#### [Provided entries]
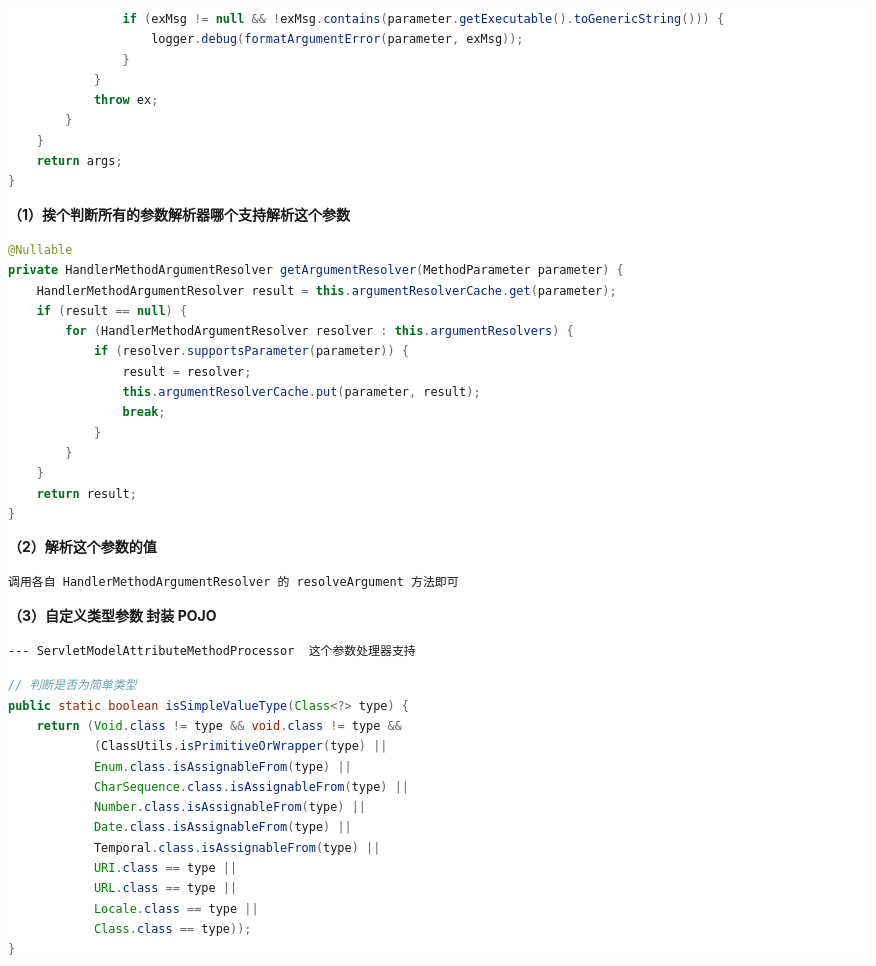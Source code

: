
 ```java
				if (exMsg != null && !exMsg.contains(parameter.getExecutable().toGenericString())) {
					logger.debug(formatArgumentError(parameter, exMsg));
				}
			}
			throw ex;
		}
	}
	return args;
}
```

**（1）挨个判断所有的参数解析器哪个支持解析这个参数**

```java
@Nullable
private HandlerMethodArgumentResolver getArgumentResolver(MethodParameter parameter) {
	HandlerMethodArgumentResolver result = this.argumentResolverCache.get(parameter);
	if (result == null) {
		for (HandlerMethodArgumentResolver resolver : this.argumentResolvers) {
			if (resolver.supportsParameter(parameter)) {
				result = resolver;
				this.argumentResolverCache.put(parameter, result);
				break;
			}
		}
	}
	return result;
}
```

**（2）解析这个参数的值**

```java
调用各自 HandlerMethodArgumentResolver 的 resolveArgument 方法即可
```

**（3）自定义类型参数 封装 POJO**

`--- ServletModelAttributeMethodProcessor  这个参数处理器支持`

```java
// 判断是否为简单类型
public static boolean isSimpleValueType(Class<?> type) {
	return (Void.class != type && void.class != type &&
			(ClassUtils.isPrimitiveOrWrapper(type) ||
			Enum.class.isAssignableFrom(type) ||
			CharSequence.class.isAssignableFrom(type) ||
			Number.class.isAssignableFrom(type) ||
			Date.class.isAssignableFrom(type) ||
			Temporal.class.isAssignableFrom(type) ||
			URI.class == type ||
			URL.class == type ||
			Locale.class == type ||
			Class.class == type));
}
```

==

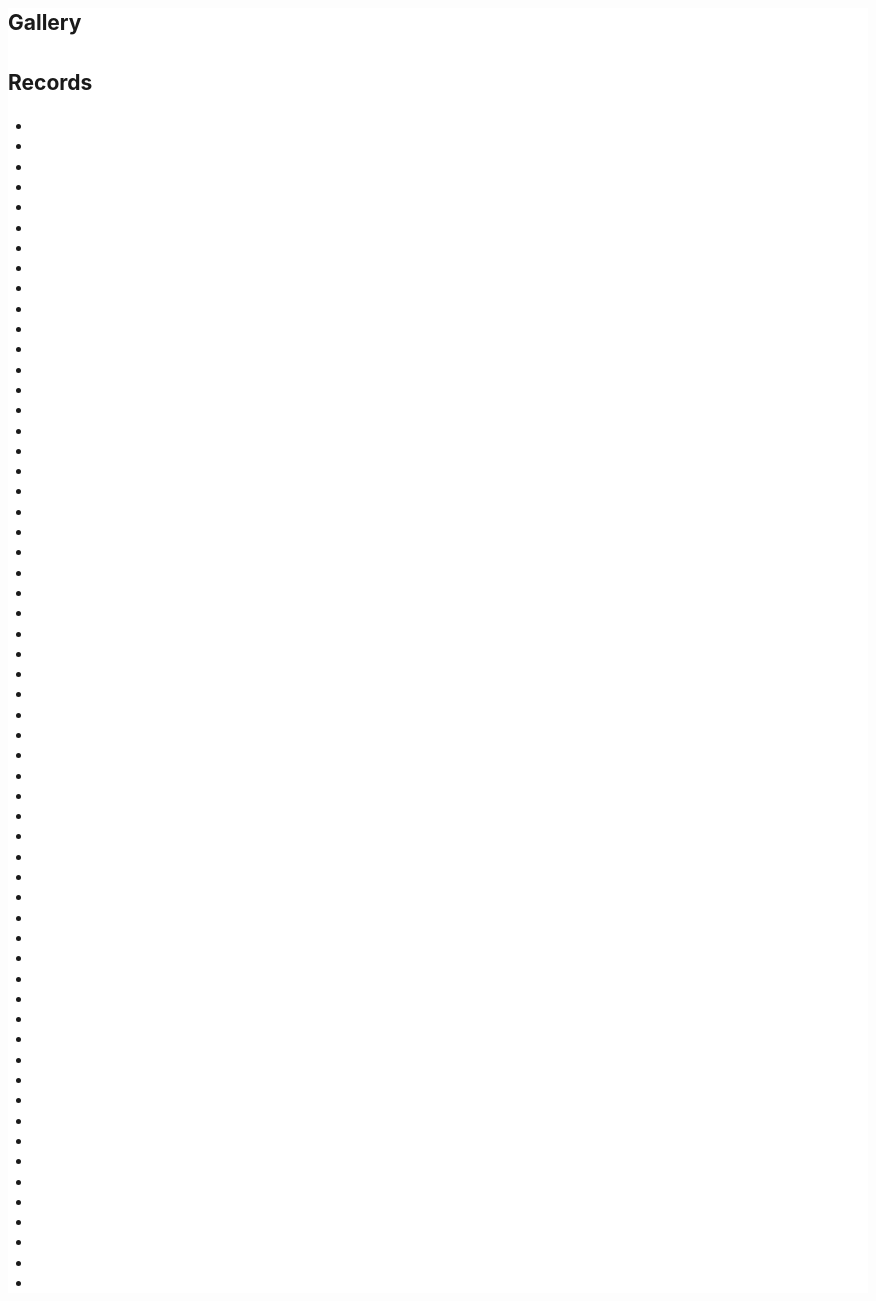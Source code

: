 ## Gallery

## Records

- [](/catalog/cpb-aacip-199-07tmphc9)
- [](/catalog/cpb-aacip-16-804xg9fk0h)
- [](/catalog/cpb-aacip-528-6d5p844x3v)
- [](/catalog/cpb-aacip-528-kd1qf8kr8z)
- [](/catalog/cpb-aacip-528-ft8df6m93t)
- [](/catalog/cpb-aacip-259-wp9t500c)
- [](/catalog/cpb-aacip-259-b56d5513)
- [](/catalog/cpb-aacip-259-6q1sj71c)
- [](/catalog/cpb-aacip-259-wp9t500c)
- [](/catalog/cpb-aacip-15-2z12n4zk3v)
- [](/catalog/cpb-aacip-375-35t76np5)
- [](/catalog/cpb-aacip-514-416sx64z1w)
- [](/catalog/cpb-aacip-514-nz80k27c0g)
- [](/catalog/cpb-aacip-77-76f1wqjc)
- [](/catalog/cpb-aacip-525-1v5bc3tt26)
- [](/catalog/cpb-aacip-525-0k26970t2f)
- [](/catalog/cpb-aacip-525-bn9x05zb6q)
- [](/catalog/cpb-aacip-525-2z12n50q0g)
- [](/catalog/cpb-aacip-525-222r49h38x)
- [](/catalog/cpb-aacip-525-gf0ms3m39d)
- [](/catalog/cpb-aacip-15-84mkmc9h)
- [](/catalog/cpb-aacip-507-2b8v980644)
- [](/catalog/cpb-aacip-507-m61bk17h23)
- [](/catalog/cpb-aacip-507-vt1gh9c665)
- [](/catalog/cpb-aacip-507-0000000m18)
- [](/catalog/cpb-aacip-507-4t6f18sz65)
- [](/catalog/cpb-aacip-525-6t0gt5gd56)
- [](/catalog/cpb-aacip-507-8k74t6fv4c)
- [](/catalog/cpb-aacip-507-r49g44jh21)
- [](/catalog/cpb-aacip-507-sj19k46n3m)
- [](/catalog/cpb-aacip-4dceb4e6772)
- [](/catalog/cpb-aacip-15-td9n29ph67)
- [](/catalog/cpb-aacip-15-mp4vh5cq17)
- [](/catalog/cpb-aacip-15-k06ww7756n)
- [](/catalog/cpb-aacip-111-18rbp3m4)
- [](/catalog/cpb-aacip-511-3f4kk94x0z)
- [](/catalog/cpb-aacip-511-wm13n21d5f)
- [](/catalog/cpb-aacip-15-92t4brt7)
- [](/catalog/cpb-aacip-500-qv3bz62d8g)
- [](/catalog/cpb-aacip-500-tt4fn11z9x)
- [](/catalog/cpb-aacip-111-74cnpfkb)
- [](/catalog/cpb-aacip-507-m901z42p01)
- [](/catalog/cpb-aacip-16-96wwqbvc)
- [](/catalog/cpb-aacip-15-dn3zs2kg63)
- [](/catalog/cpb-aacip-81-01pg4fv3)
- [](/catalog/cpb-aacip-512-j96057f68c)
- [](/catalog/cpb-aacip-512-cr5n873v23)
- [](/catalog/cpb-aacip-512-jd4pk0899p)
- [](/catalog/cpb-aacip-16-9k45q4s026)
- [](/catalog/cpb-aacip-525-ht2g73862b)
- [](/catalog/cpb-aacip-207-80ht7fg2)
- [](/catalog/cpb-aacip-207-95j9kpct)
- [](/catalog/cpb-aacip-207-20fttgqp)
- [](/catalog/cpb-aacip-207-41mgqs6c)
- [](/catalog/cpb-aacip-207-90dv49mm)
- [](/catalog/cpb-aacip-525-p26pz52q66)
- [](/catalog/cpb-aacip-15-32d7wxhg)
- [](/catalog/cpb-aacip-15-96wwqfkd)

#### [Task to carry out]
Your answer must consist of every line from the listing that holds the string "return".

#### [Result of the exercise]
	return args;
	return result;
	return (Void.class != type && void.class != type &&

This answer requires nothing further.